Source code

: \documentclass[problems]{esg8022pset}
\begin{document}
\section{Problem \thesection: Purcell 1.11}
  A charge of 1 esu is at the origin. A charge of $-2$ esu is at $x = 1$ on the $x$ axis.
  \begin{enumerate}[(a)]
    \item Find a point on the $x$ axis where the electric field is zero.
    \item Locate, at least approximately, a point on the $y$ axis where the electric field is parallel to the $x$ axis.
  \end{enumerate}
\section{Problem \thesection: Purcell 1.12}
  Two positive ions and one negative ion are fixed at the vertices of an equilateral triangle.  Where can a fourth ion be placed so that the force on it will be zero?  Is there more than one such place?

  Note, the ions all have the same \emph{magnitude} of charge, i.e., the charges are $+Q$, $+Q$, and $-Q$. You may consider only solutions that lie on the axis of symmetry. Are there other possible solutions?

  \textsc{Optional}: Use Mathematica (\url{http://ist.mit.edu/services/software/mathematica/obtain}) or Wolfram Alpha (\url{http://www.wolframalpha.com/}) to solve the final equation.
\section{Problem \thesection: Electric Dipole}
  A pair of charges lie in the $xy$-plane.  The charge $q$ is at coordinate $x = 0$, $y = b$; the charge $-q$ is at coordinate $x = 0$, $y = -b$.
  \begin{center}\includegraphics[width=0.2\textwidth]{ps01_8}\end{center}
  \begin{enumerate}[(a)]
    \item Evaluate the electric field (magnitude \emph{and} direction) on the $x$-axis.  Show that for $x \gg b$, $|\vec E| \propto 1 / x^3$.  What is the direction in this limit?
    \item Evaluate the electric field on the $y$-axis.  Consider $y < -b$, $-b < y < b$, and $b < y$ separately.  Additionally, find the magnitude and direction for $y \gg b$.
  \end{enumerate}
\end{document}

* * *

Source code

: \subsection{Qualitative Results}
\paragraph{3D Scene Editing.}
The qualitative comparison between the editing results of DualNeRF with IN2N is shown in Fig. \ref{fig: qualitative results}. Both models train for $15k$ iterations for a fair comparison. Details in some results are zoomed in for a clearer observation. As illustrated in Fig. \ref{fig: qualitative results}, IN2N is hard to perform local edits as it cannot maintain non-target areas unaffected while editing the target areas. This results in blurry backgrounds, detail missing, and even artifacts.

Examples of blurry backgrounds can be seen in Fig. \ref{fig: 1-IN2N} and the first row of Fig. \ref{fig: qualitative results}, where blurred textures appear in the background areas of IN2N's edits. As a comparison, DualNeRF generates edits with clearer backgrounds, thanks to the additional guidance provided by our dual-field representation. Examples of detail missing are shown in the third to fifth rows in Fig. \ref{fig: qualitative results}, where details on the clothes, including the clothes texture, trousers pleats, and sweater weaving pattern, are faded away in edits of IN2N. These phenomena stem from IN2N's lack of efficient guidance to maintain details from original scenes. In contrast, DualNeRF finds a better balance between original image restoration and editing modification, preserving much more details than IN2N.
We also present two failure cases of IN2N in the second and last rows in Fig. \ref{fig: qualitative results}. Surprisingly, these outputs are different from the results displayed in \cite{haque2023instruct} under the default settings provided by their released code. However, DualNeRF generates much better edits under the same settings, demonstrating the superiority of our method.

*What you should do*
Copy every line of the data above in which the string "zero" appears.

*Task result*
    \item Find a point on the $x$ axis where the electric field is zero.
  Two positive ions and one negative ion are fixed at the vertices of an equilateral triangle.  Where can a fourth ion be placed so that the force on it will be zero?  Is there more than one such place?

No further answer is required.